(Excerpts from a dataset)

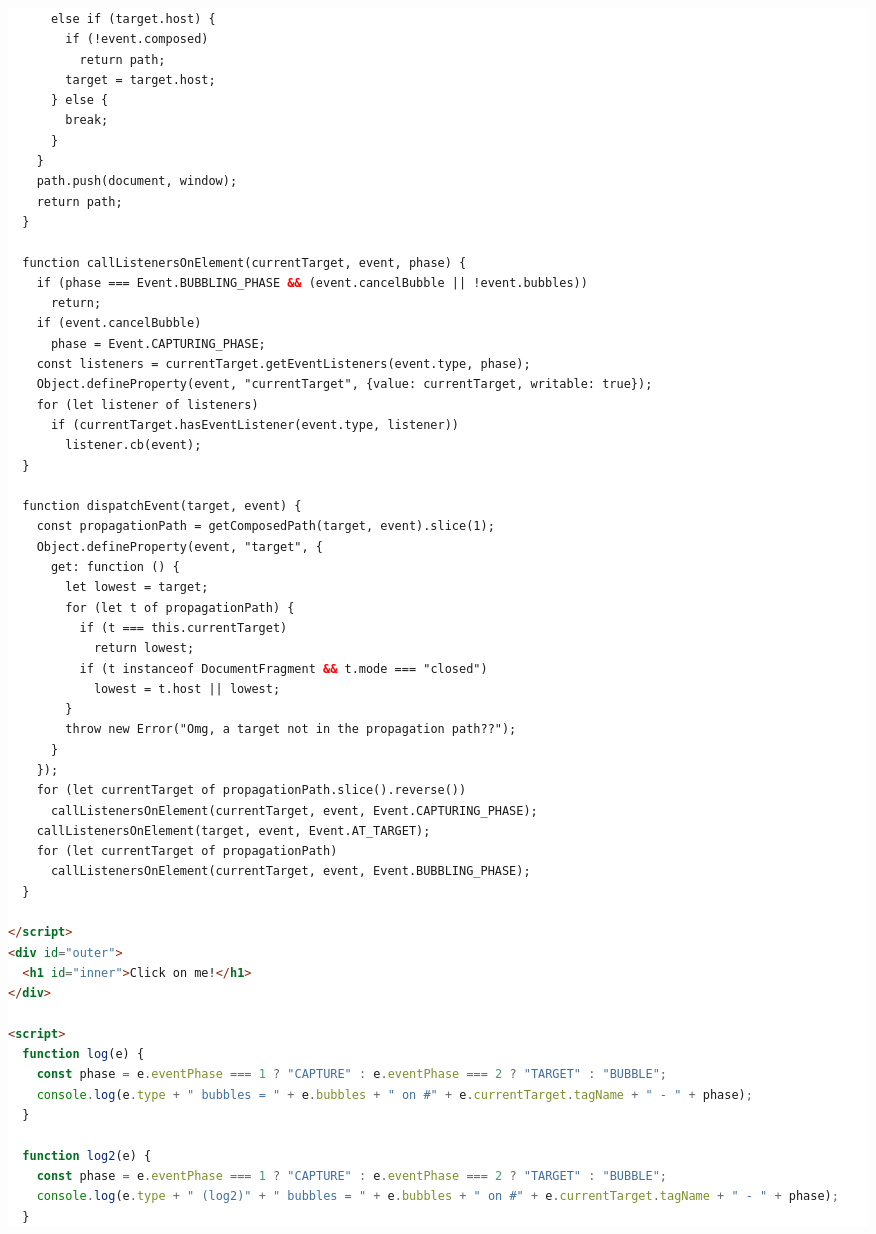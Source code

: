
 ```html
      else if (target.host) {
        if (!event.composed)
          return path;
        target = target.host;
      } else {
        break;
      }
    }
    path.push(document, window);
    return path;
  }

  function callListenersOnElement(currentTarget, event, phase) {
    if (phase === Event.BUBBLING_PHASE && (event.cancelBubble || !event.bubbles))
      return;
    if (event.cancelBubble)
      phase = Event.CAPTURING_PHASE;
    const listeners = currentTarget.getEventListeners(event.type, phase);
    Object.defineProperty(event, "currentTarget", {value: currentTarget, writable: true});
    for (let listener of listeners)
      if (currentTarget.hasEventListener(event.type, listener))
        listener.cb(event);
  }

  function dispatchEvent(target, event) {
    const propagationPath = getComposedPath(target, event).slice(1);
    Object.defineProperty(event, "target", {
      get: function () {
        let lowest = target;
        for (let t of propagationPath) {
          if (t === this.currentTarget)
            return lowest;
          if (t instanceof DocumentFragment && t.mode === "closed")
            lowest = t.host || lowest;
        }
        throw new Error("Omg, a target not in the propagation path??");
      }
    });
    for (let currentTarget of propagationPath.slice().reverse())
      callListenersOnElement(currentTarget, event, Event.CAPTURING_PHASE);
    callListenersOnElement(target, event, Event.AT_TARGET);
    for (let currentTarget of propagationPath)
      callListenersOnElement(currentTarget, event, Event.BUBBLING_PHASE);
  }

</script>
<div id="outer">
  <h1 id="inner">Click on me!</h1>
</div>

<script>
  function log(e) {
    const phase = e.eventPhase === 1 ? "CAPTURE" : e.eventPhase === 2 ? "TARGET" : "BUBBLE";
    console.log(e.type + " bubbles = " + e.bubbles + " on #" + e.currentTarget.tagName + " - " + phase);
  }

  function log2(e) {
    const phase = e.eventPhase === 1 ? "CAPTURE" : e.eventPhase === 2 ? "TARGET" : "BUBBLE";
    console.log(e.type + " (log2)" + " bubbles = " + e.bubbles + " on #" + e.currentTarget.tagName + " - " + phase);
  }

```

WHAT THE TASK REQUIRES: Each entry should come back exactly as written, with its pictures omitted.

ANSWER TO THE PROBLEM:
Source code

:
 ```html
      else if (target.host) {
        if (!event.composed)
          return path;
        target = target.host;
      } else {
        break;
      }
    }
    path.push(document, window);
    return path;
  }

  function callListenersOnElement(currentTarget, event, phase) {
    if (phase === Event.BUBBLING_PHASE && (event.cancelBubble || !event.bubbles))
      return;
    if (event.cancelBubble)
      phase = Event.CAPTURING_PHASE;
    const listeners = currentTarget.getEventListeners(event.type, phase);
    Object.defineProperty(event, "currentTarget", {value: currentTarget, writable: true});
    for (let listener of listeners)
      if (currentTarget.hasEventListener(event.type, listener))
        listener.cb(event);
  }

  function dispatchEvent(target, event) {
    const propagationPath = getComposedPath(target, event).slice(1);
    Object.defineProperty(event, "target", {
      get: function () {
        let lowest = target;
        for (let t of propagationPath) {
          if (t === this.currentTarget)
            return lowest;
          if (t instanceof DocumentFragment && t.mode === "closed")
            lowest = t.host || lowest;
        }
        throw new Error("Omg, a target not in the propagation path??");
      }
    });
    for (let currentTarget of propagationPath.slice().reverse())
      callListenersOnElement(currentTarget, event, Event.CAPTURING_PHASE);
    callListenersOnElement(target, event, Event.AT_TARGET);
    for (let currentTarget of propagationPath)
      callListenersOnElement(currentTarget, event, Event.BUBBLING_PHASE);
  }

</script>
<div id="outer">
  <h1 id="inner">Click on me!</h1>
</div>

<script>
  function log(e) {
    const phase = e.eventPhase === 1 ? "CAPTURE" : e.eventPhase === 2 ? "TARGET" : "BUBBLE";
    console.log(e.type + " bubbles = " + e.bubbles + " on #" + e.currentTarget.tagName + " - " + phase);
  }

  function log2(e) {
    const phase = e.eventPhase === 1 ? "CAPTURE" : e.eventPhase === 2 ? "TARGET" : "BUBBLE";
    console.log(e.type + " (log2)" + " bubbles = " + e.bubbles + " on #" + e.currentTarget.tagName + " - " + phase);
  }

```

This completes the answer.